• Problem statement: Please repeat the data exactly. Any picture in it stays out.

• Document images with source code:

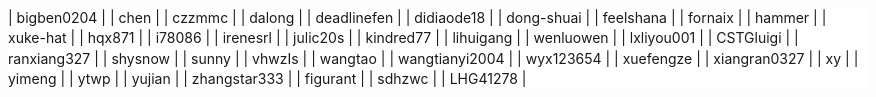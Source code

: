 | bigben0204                                      |
| chen                                            |
| czzmmc                                          |
| dalong                                          |
| deadlinefen                                     |
| didiaode18                                      |
| dong-shuai                                      |
| feelshana                                       |
| fornaix                                         |
| hammer                                          |
| xuke-hat                                        |
| hqx871                                          |
| i78086                                          |
| irenesrl                                        |
| julic20s                                        |
| kindred77                                       |
| lihuigang                                       |
| wenluowen                                       |
| lxliyou001                                      |
| CSTGluigi                                       |
| ranxiang327                                     |
| shysnow                                         |
| sunny                                           |
| vhwzIs                                          |
| wangtao                                         |
| wangtianyi2004                                  |
| wyx123654                                       |
| xuefengze                                       |
| xiangran0327                                    |
| xy                                              |
| yimeng                                          |
| ytwp                                            |
| yujian                                          |
| zhangstar333                                    |
| figurant                                        |
| sdhzwc                                          |
| LHG41278                                        |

• Output for this task:
Source code

: | bigben0204                                      |
| chen                                            |
| czzmmc                                          |
| dalong                                          |
| deadlinefen                                     |
| didiaode18                                      |
| dong-shuai                                      |
| feelshana                                       |
| fornaix                                         |
| hammer                                          |
| xuke-hat                                        |
| hqx871                                          |
| i78086                                          |
| irenesrl                                        |
| julic20s                                        |
| kindred77                                       |
| lihuigang                                       |
| wenluowen                                       |
| lxliyou001                                      |
| CSTGluigi                                       |
| ranxiang327                                     |
| shysnow                                         |
| sunny                                           |
| vhwzIs                                          |
| wangtao                                         |
| wangtianyi2004                                  |
| wyx123654                                       |
| xuefengze                                       |
| xiangran0327                                    |
| xy                                              |
| yimeng                                          |
| ytwp                                            |
| yujian                                          |
| zhangstar333                                    |
| figurant                                        |
| sdhzwc                                          |
| LHG41278                                        |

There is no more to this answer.